What you have to do ->
Could you print each line of the material below exactly?

--- Material provided ---

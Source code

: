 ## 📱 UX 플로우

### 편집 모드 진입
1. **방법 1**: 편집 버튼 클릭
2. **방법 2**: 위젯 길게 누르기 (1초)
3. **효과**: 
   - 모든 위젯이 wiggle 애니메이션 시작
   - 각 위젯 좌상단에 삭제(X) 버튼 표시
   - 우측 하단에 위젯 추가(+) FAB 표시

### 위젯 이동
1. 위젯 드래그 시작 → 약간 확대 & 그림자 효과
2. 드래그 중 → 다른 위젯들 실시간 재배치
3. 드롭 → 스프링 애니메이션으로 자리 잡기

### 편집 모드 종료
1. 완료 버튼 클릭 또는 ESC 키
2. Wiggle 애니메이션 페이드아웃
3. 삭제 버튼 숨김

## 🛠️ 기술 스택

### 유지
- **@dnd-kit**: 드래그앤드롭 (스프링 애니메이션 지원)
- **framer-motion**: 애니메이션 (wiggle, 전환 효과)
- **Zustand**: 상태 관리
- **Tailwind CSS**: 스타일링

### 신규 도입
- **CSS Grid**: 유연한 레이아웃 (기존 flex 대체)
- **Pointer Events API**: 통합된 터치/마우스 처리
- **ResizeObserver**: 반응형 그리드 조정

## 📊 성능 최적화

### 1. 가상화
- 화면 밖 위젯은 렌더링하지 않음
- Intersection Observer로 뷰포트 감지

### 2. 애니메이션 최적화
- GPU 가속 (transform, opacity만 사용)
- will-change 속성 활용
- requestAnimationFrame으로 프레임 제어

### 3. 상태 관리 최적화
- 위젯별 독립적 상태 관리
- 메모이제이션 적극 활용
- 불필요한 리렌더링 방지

---

Solution for this task ->
Source code

: ## 📱 UX 플로우

### 편집 모드 진입
1. **방법 1**: 편집 버튼 클릭
2. **방법 2**: 위젯 길게 누르기 (1초)
3. **효과**: 
   - 모든 위젯이 wiggle 애니메이션 시작
   - 각 위젯 좌상단에 삭제(X) 버튼 표시
   - 우측 하단에 위젯 추가(+) FAB 표시

### 위젯 이동
1. 위젯 드래그 시작 → 약간 확대 & 그림자 효과
2. 드래그 중 → 다른 위젯들 실시간 재배치
3. 드롭 → 스프링 애니메이션으로 자리 잡기

### 편집 모드 종료
1. 완료 버튼 클릭 또는 ESC 키
2. Wiggle 애니메이션 페이드아웃
3. 삭제 버튼 숨김

## 🛠️ 기술 스택

### 유지
- **@dnd-kit**: 드래그앤드롭 (스프링 애니메이션 지원)
- **framer-motion**: 애니메이션 (wiggle, 전환 효과)
- **Zustand**: 상태 관리
- **Tailwind CSS**: 스타일링

### 신규 도입
- **CSS Grid**: 유연한 레이아웃 (기존 flex 대체)
- **Pointer Events API**: 통합된 터치/마우스 처리
- **ResizeObserver**: 반응형 그리드 조정

## 📊 성능 최적화

### 1. 가상화
- 화면 밖 위젯은 렌더링하지 않음
- Intersection Observer로 뷰포트 감지

### 2. 애니메이션 최적화
- GPU 가속 (transform, opacity만 사용)
- will-change 속성 활용
- requestAnimationFrame으로 프레임 제어

### 3. 상태 관리 최적화
- 위젯별 독립적 상태 관리
- 메모이제이션 적극 활용
- 불필요한 리렌더링 방지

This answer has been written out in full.